Balance gets better when it’s lost. We understand this concept intuitively when it comes to other components of fitness, but have trouble grasping its application to balance. For example, to develop aerobic fitness, you need to “lose your breath” in a challenging training effort. Likewise, to develop strength, you need to challenge the body’s muscles by making them temporarily weaker in a challenging strength-training effort. With balance, however, you might feel that you aren’t training effectively if you lose your balance at any point, but this is exactly what creates the greatest training stimulus. On the other hand, a balance challenge that is too hard and results in constant and continuous loss of balance—like the ill-advised practice of standing on a stability ball, for example—develops nothing useful as the nervous system is experiencing so much stability overload that it cannot learn anything. Furthermore, as in the case of standing on a ball, it mimics no sport or activity we do in life.

A well-designed balanced board features a stable surface with underlying instability and provides enough challenge to cause the exerciser to occasionally lose balance. For the most part, however, movements can be performed well with constant microcorrections to body positioning. Additionally, to be most effective, the movements on the board should mimic real-life movements as much as possible.

Bringing the ACE IFT Model to Life

The following workout featuring the StrongBoard Balance Board was developed using the ACE Integrated Fitness Training Model as a guide.
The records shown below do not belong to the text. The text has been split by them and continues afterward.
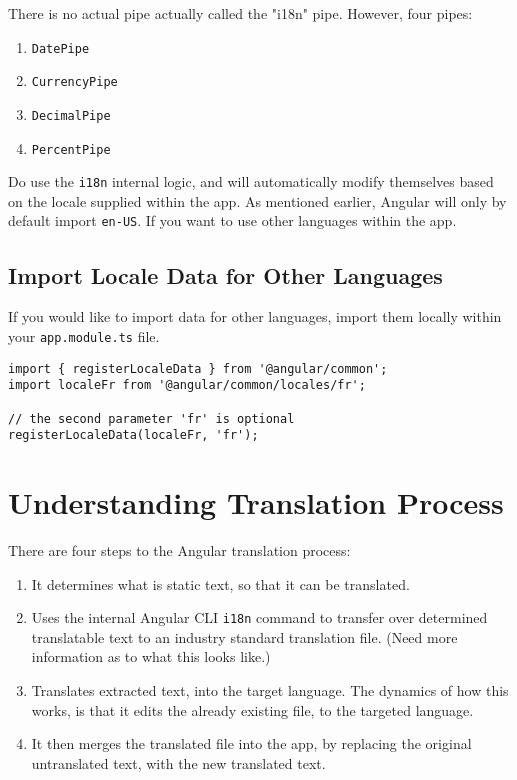 There is no actual pipe actually called the "i18n" pipe. However, four pipes: 
\begin{enumerate}
  \item \lstinline{DatePipe}
  \item \lstinline{CurrencyPipe}
  \item \lstinline{DecimalPipe}
  \item \lstinline{PercentPipe}
\end{enumerate}

Do use the \lstinline{i18n} internal logic, and will automatically modify 
themselves based on the locale supplied within the app. As mentioned earlier,
Angular will only by default import \lstinline{en-US}. If you want to use other
languages within the app. 

\subsection{Import Locale Data for Other Languages}
If you would like to import data for other languages, import them locally 
within your \lstinline{app.module.ts} file. 

\begin{lstlisting}[caption=app.module.ts]
import { registerLocaleData } from '@angular/common';
import localeFr from '@angular/common/locales/fr';

// the second parameter 'fr' is optional
registerLocaleData(localeFr, 'fr');
\end{lstlisting}

\section{ Understanding Translation Process }
There are four steps to the Angular translation process: 
\begin{enumerate}
  \item It determines what is static text, so that it can be translated.
  \item Uses the internal Angular CLI \lstinline{i18n} command to transfer over 
  determined translatable text to an industry standard translation file. (Need 
  more information as to what this looks like.)
  \item Translates extracted text, into the target language. The dynamics of
  how this works, is that it edits the already existing file, to the targeted 
  language. 
  \item It then merges the translated file into the app, by replacing the 
  original untranslated text, with the new translated text. 
\end{enumerate}

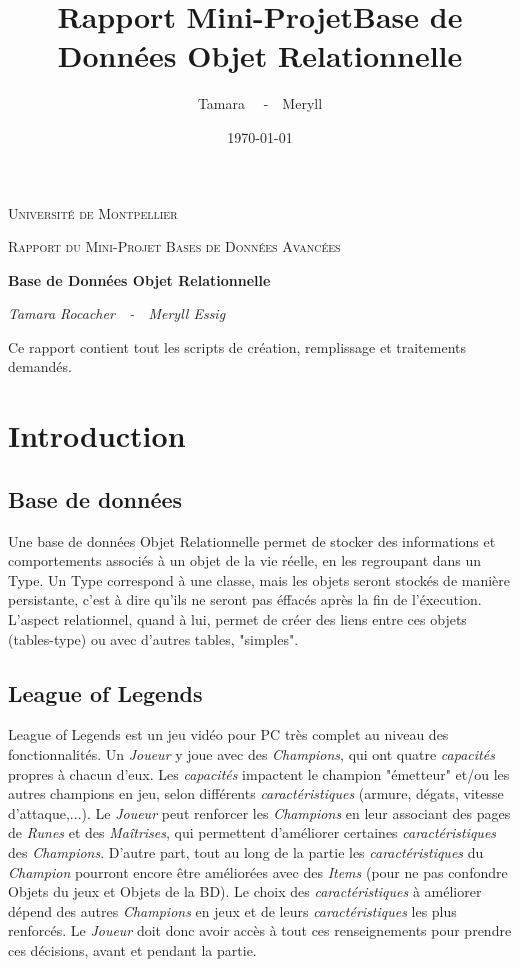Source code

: \documentclass[a4paper,10pt]{report}
\title{\textbf{Rapport Mini-Projet}Base de Données Objet Relationnelle}
\author{Tamara \bsc{Rocacher}~~-~~Meryll \bsc{Essig}}
\date{\today}
\begin{document}
  \begin{titlepage}
  	\centering

{\scshape\LARGE Université de Montpellier \par}
  	\vspace{1cm}
{\scshape\Large Rapport du Mini-Projet Bases de Données Avancées\par}
  	\vspace{1.5cm}
    \vfill
  	{\huge\bfseries Base de Données Objet Relationnelle\par}
  	\vspace{2cm}


  	{\Large\itshape Tamara Rocacher~~-~~Meryll Essig\par}
  	\vspace{2cm}
  \vfill

 Ce rapport contient tout les scripts de création, remplissage et traitements demandés.

  \end{titlepage}


\tableofcontents


\chapter{Introduction} %
\section{Base de données}
  Une base de données Objet Relationnelle permet de stocker des informations et comportements associés à un objet de la vie réelle, en les regroupant dans un Type.
  Un Type correspond à une classe, mais les objets seront stockés de manière persistante, c'est à dire qu'ils ne seront pas éffacés après la fin de l'éxecution.
  L'aspect relationnel, quand à lui, permet de créer des liens entre ces objets (tables-type) ou avec d'autres tables, "simples".
\section{League of Legends}
  League of Legends est un jeu vidéo pour PC très complet au niveau des fonctionnalités. Un \textit{Joueur} y joue avec des \textit{Champions}, qui ont quatre \textit{capacités} propres à chacun d'eux. Les \textit{capacités} impactent le champion "émetteur" et/ou les autres champions en jeu, selon différents \textit{caractéristiques} (armure, dégats, vitesse d'attaque,...). Le \textit{Joueur} peut renforcer les \textit{Champions} en leur associant des pages de  \textit{Runes} et des \textit{Maîtrises}, qui permettent d'améliorer certaines \textit{caractéristiques} des \textit{Champions}. D'autre part, tout au long de la partie les \textit{caractéristiques} du \textit{Champion} pourront encore être améliorées avec des \textit{Items} (pour ne pas confondre Objets du jeux et Objets de la BD).
  Le choix des \textit{caractéristiques} à améliorer dépend des autres \textit{Champions} en jeux et de leurs \textit{caractéristiques} les plus renforcés. Le \textit{Joueur} doit donc avoir accès à tout ces renseignements pour prendre ces décisions, avant et pendant la partie.
\end{document}
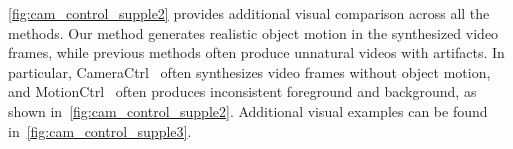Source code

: \cref{fig:cam_control_supple2} provides additional visual comparison across all the methods.
Our method generates realistic object motion in the synthesized video frames, while previous methods often produce unnatural videos with artifacts.
In particular, CameraCtrl~\cite{he2024cameractrl} often synthesizes video frames without object motion, and MotionCtrl~\cite{wang2024motionctrl} often produces inconsistent foreground and background, as shown in~\cref{fig:cam_control_supple2}.
Additional visual examples can be found in~\cref{fig:cam_control_supple3}.








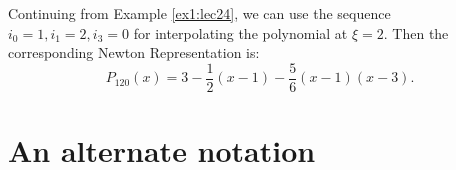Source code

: \begin{example}
    Continuing from Example \ref{ex1:lec24}, we can use the sequence $ i_0=1, i_1=2, i_3 = 0$ for interpolating the polynomial at $\xi = 2$. Then the corresponding Newton Representation is:
    \[
        P_{120}(x) = 3 - \frac{1}{2}(x-1) - \frac{5}{6} (x-1)(x-3)
    .\] 

\end{example}

\section{An alternate notation}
The ACE IFT Model provides a framework for developing stability or mobility as appropriate in a specific area of the body (phase 1), reintegrating it into full-body movement (phase 2), adding external load and creating a stimulus for strength gains (phase 3) and increasing movement speed to develop bodily control (phase 4).

The ACE IFT Model features five distinct movements:

  1. Bend and Lift: A bilateral hip or quad-dominant movement (e.g., squat, deadlift, glute bridge)
  2. Lunge: A unilateral or asymmetrical lower-body movement (e.g., single-leg squat, lunge)
  3. Push: A vertical or horizontal pushing movement, either bilateral or unilateral
  4. Pull: A vertical or horizontal pulling movement, either bilateral or unilateral
  5. Rotation

Movement-based training ensures your exercise programs translate to real-world movements. When people enjoy a workout that correlates with what they do in their everyday lives, they are more likely to see the benefits and stick with it.
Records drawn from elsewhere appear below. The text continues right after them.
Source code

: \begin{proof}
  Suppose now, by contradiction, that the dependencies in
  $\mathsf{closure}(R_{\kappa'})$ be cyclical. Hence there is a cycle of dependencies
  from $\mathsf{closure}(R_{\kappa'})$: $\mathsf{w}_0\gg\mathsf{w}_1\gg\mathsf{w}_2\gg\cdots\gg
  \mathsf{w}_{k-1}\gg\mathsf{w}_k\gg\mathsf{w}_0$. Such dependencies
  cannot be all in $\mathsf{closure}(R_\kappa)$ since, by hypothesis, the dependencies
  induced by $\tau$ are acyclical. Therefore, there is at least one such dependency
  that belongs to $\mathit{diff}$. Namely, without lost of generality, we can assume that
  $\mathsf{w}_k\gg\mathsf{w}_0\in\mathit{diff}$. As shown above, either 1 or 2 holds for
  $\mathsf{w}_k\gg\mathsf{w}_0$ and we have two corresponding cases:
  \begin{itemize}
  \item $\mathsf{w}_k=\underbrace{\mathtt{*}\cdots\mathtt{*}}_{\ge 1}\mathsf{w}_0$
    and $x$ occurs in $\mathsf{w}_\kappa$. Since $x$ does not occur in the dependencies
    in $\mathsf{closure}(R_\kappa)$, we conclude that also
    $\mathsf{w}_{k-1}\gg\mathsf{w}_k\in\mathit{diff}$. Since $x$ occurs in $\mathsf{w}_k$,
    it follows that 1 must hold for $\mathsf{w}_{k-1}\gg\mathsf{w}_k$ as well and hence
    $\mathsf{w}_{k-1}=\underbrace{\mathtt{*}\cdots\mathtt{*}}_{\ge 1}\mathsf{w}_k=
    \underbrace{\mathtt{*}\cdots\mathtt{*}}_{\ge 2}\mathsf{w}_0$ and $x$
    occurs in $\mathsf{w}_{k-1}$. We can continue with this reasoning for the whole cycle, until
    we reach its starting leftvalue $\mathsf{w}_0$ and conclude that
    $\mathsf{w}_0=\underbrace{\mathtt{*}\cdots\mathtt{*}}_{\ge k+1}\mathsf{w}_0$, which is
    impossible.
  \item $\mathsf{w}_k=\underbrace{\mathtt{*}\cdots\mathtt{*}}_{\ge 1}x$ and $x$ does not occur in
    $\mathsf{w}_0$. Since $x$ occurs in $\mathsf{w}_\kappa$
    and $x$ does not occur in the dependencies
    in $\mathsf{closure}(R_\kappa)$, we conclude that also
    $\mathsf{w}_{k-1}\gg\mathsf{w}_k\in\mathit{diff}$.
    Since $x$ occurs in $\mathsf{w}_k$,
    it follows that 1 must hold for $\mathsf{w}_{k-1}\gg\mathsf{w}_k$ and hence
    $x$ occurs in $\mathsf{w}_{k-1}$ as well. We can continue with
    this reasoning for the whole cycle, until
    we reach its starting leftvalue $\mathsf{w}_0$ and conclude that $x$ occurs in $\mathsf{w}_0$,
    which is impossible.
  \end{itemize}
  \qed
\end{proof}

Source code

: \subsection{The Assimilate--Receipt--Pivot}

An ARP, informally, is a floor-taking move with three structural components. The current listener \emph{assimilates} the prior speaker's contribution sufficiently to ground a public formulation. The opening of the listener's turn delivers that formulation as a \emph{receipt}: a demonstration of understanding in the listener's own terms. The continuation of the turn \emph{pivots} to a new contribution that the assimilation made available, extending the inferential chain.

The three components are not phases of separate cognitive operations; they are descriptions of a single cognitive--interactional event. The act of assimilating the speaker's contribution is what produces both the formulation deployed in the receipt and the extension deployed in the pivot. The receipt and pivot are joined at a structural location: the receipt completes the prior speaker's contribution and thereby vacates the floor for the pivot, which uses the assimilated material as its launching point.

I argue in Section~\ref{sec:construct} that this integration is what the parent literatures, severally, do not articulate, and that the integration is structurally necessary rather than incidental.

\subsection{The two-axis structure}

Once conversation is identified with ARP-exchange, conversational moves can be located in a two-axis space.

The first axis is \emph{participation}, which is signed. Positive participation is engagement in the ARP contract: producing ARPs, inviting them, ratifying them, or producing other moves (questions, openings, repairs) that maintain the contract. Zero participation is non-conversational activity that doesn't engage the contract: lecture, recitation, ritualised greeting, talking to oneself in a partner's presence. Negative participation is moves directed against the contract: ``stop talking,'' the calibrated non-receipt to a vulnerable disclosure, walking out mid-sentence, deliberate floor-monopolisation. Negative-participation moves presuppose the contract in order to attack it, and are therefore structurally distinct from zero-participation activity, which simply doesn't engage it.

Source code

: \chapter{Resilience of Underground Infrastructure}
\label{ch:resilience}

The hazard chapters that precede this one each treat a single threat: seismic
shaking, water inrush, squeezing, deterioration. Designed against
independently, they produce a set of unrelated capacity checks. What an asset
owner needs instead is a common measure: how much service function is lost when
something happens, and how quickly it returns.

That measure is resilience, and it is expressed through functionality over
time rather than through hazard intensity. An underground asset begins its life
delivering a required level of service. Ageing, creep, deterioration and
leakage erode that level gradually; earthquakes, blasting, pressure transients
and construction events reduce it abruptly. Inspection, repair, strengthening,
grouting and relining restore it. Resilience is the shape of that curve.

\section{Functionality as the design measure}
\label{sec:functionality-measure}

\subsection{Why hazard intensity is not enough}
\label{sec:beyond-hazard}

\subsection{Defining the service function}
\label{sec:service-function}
The Equipment: The StrongBoard Balance Board

The StrongBoard Balance Board can be used to complement and intensify favorite balance- training exercises, and also presents the opportunity to perform new ones. The board features four springs that connects the board to its base. The best balance tools feature a solid platform that is unstable because this more closely mimics real life, such as standing on a boat while in motion on the water. The deck is stable, yet it experiences motion from the waves underneath.
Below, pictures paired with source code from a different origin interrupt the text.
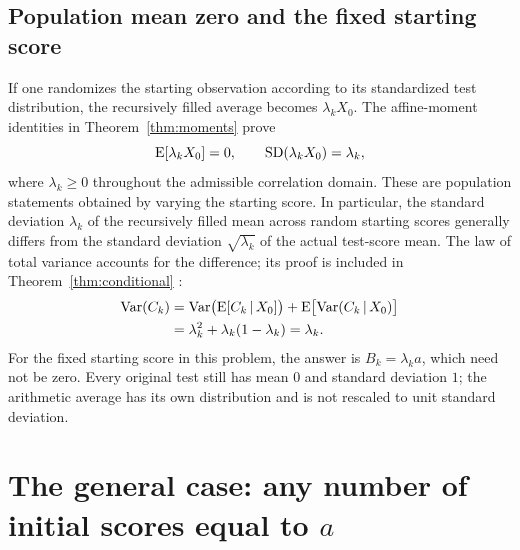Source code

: \section{Population mean zero and the fixed starting score}
If one randomizes the starting observation according to its standardized
test distribution, the recursively filled average becomes \(\lambda_k X_0\).
The affine-moment identities in Theorem~\ref{thm:moments} prove
\begin{equation}
  \operatorname{E}[\lambda_k X_0]=0,\qquad
  \operatorname{SD}(\lambda_k X_0)=\lambda_k,
  \label{eq:random-start}
\end{equation}
where \(\lambda_k\geq0\) throughout the admissible correlation domain.
These are population statements obtained by varying the starting score.
In particular, the standard deviation \(\lambda_k\) of the recursively
filled mean across random starting scores generally differs from the standard deviation
\(\sqrt{\lambda_k}\) of the actual test-score mean. The law of total variance
accounts for the difference; its proof is included in
Theorem~\ref{thm:conditional}
\citep[summary Section 4.3]{bertsekas2008}:
\begin{align*}
  \operatorname{Var}(C_k)
  &=\operatorname{Var}\bigl(\operatorname{E}[C_k\,\vert\, X_0]\bigr)
    +\operatorname{E}\bigl[\operatorname{Var}(C_k\,\vert\, X_0)\bigr]\\
  &=\lambda_k^2+\lambda_k(1-\lambda_k)=\lambda_k.
\end{align*}
For the fixed starting score in this problem, the answer is
\(B_k=\lambda_k a\), which need not be zero. Every original test still has
mean \(0\) and standard deviation \(1\); the arithmetic average has its own
distribution and is not rescaled to unit standard deviation.

\chapter{The general case: any number of initial scores equal to \texorpdfstring{\(a\)}{a}}
\label{sec:multiple-starts}

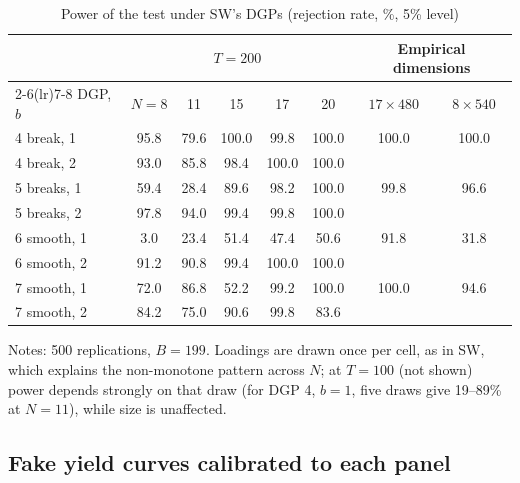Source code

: \documentclass[11pt]{article}
\begin{document}
\begin{table}[htbp]
\centering
\begin{threeparttable}
\caption{Power of the test under SW's DGPs (rejection rate, \%, 5\% level)}\label{tab.swpower}
\begin{tabular}{lccccccc}
\toprule
 & \multicolumn{5}{c}{$T=200$} & \multicolumn{2}{c}{Empirical dimensions}\\
\cmidrule(lr){2-6}\cmidrule(lr){7-8}
DGP, $b$ & $N=8$ & 11 & 15 & 17 & 20 & $17\times480$ & $8\times540$\\
\midrule
4 break, 1 & 95.8 & 79.6 & 100.0 & 99.8 & 100.0 & 100.0 & 100.0\\
4 break, 2 & 93.0 & 85.8 & 98.4 & 100.0 & 100.0 & & \\
5 breaks, 1 & 59.4 & 28.4 & 89.6 & 98.2 & 100.0 & 99.8 & 96.6\\
5 breaks, 2 & 97.8 & 94.0 & 99.4 & 99.8 & 100.0 & & \\
6 smooth, 1 & 3.0 & 23.4 & 51.4 & 47.4 & 50.6 & 91.8 & 31.8\\
6 smooth, 2 & 91.2 & 90.8 & 99.4 & 100.0 & 100.0 & & \\
7 smooth, 1 & 72.0 & 86.8 & 52.2 & 99.2 & 100.0 & 100.0 & 94.6\\
7 smooth, 2 & 84.2 & 75.0 & 90.6 & 99.8 & 83.6 & & \\
\bottomrule
\end{tabular}
\begin{tablenotes}\small
\item Notes: 500 replications, $B=199$. Loadings are drawn once per cell, as in SW, which explains the non-monotone pattern across $N$; at $T=100$ (not shown) power depends strongly on that draw (for DGP 4, $b=1$, five draws give 19--89\% at $N=11$), while size is unaffected.
\end{tablenotes}
\end{threeparttable}
\end{table}

\subsection{Fake yield curves calibrated to each panel}
\end{document}
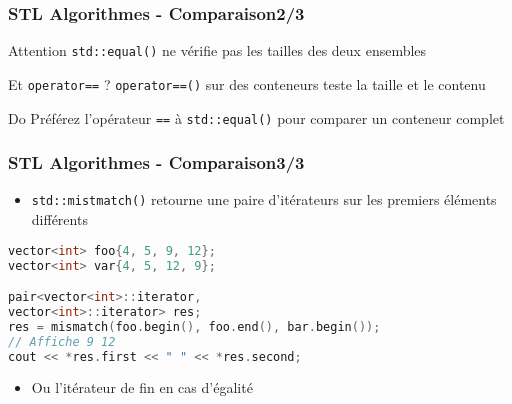 \documentclass[C++.tex]{subfiles}
\begin{document}
\begin{frame}[fragile]
	\frametitle{STL Algorithmes - Comparaison\titlehfill{}2/3}
	\begin{alertblock}{Attention}
		\lstinline|std::equal()| ne vérifie pas les tailles des deux ensembles
	\end{alertblock}


	\begin{block}{Et \lstinline|operator==| ?}
		\lstinline|operator==()| sur des conteneurs teste la taille et le contenu
	\end{block}

	\begin{exampleblock}{Do}
		Préférez l'opérateur \lstinline|==| à \lstinline|std::equal()| pour comparer un conteneur complet
	\end{exampleblock}
\end{frame}

\begin{frame}[fragile]
	\frametitle{STL Algorithmes - Comparaison\titlehfill{}3/3}
	\begin{itemize}
		\item \lstinline|std::mistmatch()| retourne une paire d'itérateurs sur les premiers éléments différents
	\end{itemize}

	\begin{lstlisting}[language=C++]
vector<int> foo{4, 5, 9, 12};
vector<int> var{4, 5, 12, 9};

pair<vector<int>::iterator,
vector<int>::iterator> res;
res = mismatch(foo.begin(), foo.end(), bar.begin());
// Affiche 9 12
cout << *res.first << " " << *res.second;\end{lstlisting}

	\begin{itemize}
		\item Ou l'itérateur de fin en cas d'égalité
	\end{itemize}
\end{frame}
\end{document}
Additionally, this workout also includes the option to use the StrongStrap by Stroops to expand the board’s range of exercise options, including a greater ability to load both the lower and upper body with a bar or handles attached to Slastix tubing.

Tips:

  • The width of your stance affects stability—a wider stance increases stability, while a narrower stance reduces it.
  • When getting on the board, advise clients to step on it with one foot and allow the board to bottom out (touch the platform) before transferring weight to that foot and putting the other foot on the board.

The Workout

This workout uses timed supersets of two exercises (exercise A and B). Perform each movement for 30 seconds, rest 15 seconds between each set, performing each superset twice, then move to the next. (After two to three workouts, consider adding a third set.) Have clients rest one to two minutes between supersets while you swap out the attached equipment as necessary.

Note: The extra heat generated by the numerous small muscle actions necessary to perform the movements and maintain balance means your clients might find this workout to be surprisingly challenging. While the prime movers are working as well, there is a large increase in stabilizer and secondary muscle activity in all of these moves.